(Saved data entries)
↓↓↓

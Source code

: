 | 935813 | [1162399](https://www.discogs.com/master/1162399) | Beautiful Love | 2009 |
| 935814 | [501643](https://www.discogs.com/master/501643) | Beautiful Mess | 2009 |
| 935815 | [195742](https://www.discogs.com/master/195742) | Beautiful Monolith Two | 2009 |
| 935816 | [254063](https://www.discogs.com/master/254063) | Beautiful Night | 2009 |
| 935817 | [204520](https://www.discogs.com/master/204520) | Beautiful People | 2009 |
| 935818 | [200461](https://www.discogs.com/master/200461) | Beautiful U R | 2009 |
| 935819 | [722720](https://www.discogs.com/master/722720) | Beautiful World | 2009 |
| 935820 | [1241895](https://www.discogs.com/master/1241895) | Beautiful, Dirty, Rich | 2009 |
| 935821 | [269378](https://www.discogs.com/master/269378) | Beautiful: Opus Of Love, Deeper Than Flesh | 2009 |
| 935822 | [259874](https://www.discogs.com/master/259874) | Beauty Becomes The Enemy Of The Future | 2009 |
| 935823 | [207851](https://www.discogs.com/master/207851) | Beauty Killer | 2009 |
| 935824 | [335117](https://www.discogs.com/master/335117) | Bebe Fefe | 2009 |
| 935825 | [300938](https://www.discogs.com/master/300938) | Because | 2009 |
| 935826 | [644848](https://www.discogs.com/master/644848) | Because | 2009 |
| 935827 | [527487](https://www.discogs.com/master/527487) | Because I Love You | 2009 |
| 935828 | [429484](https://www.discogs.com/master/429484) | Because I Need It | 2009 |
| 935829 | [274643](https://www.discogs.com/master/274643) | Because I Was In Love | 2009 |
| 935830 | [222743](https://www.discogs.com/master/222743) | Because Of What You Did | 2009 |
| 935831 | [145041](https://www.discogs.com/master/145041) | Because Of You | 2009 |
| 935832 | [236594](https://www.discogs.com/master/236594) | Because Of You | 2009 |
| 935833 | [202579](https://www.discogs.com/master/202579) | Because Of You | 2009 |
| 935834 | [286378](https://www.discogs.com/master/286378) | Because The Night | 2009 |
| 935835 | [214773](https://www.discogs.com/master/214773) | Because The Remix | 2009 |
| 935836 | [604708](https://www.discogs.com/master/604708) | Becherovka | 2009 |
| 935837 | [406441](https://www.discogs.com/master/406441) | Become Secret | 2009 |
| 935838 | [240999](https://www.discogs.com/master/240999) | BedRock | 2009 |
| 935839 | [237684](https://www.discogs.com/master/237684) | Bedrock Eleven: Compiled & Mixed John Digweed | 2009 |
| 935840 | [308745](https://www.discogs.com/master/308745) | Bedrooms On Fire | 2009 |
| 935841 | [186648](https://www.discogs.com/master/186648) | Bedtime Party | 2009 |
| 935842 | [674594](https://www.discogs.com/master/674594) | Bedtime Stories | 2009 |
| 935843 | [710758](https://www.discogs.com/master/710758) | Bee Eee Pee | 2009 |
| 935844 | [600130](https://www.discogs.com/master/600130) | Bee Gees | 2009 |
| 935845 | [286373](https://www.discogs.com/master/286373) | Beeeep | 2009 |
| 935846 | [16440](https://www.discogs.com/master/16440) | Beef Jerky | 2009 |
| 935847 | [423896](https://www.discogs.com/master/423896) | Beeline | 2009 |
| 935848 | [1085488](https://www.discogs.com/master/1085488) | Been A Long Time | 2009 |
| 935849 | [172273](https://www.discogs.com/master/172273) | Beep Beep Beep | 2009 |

↑↑↑

→ **TASK REQUIREMENTS**: What you return must be the lines above that run from the line with "Two | 2009 |" to the line with "Rich | 2009 |", inclusive, each copied exactly.

→ **TASK OUTPUT**:
| 935815 | [195742](https://www.discogs.com/master/195742) | Beautiful Monolith Two | 2009 |
| 935816 | [254063](https://www.discogs.com/master/254063) | Beautiful Night | 2009 |
| 935817 | [204520](https://www.discogs.com/master/204520) | Beautiful People | 2009 |
| 935818 | [200461](https://www.discogs.com/master/200461) | Beautiful U R | 2009 |
| 935819 | [722720](https://www.discogs.com/master/722720) | Beautiful World | 2009 |
| 935820 | [1241895](https://www.discogs.com/master/1241895) | Beautiful, Dirty, Rich | 2009 |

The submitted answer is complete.